Die Kostenentscheidung beruht auf §§ 92 Abs. 1, 97 Abs. 1, 516 Abs. 3 Satz 1 ZPO, die zur vorläufigen Vollstreckbarkeit auf §§ 708 Nr. 10, 711, 713 ZPO.

D.

Die Revision war nicht zuzulassen. Die Sache hat weder grundsätzliche Bedeutung (§ 543 Abs. 2 S. 1 Nr. 1 ZPO) noch erfordern die Fortbildung des Rechts oder die Sicherung einer einheitlichen Rechtsprechung eine Entscheidung des Berufungsgerichts (§ 543 Abs. 2 S. 1 Nr. 2 ZPO).
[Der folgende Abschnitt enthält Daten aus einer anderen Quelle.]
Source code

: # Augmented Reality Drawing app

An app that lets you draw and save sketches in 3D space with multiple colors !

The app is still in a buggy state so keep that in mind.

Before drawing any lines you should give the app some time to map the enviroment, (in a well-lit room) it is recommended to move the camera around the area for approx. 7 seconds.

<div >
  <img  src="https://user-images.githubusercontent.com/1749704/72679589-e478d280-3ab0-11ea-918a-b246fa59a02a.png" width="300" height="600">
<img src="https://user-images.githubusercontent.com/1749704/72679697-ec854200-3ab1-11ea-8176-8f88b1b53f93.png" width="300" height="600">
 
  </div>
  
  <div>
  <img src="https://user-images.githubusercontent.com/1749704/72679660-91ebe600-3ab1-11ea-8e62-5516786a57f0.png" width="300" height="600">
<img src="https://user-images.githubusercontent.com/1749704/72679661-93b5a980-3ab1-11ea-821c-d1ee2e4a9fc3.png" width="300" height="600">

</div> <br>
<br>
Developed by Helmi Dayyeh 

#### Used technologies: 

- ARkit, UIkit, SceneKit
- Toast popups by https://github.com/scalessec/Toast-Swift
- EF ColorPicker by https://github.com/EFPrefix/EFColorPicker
Dies gilt insbesondere vor dem Hintergrund, dass der Bundesgerichtshof mit Urteil vom 30.07.2020 (Az.: VI ZR 397/19) zwischenzeitlich auch zu der Frage des Anspruchs auf Deliktszinsen im Rahmen des Abgasskandals eine Grundsatzentscheidung getroffen hat

E.

Der Streitwert wird für das Berufungsverfahren in Abänderung des Senatsbeschlusses vom 21.07.2020 wie folgt festgesetzt:

- für die Zeit bis zur Berufungsrücknahme durch die Beklagte zu 2) am 03.07.2020 auf bis zu 16.000,00 €. Davon entfallen auf die Berufung der Beklagten zu 2) 14.415,67 € und auf die Berufung des Klägers 300,00 €. Von der Berufung des Klägers entfallen auf das Berufungsverhältnis zwischen dem Kläger und der Beklagten zu 1) 300,00 €; das Berufungsverhältnis zwischen dem Kläger und der Beklagten zu 2) war bis zu diesem Zeitpunkt streitwertneutral, da die Beklagte zu 2) ihrerseits mit ihrer Berufung die Hauptforderung bekämpft hat (vgl. Musielak/Voit/Heinrich, § 4 ZPO, Rn 17, m.w.N.).

- für die Zeit ab dem 03.07.2020 auf bis zu 7.000,00 €. Davon entfallen auf das Berufungsverhältnis zwischen dem Kläger und der Beklagten zu 1) 300,00 € und auf das Berufungsverhältnis zwischen dem Kläger und der Beklagten zu 2) 5.856,78 €.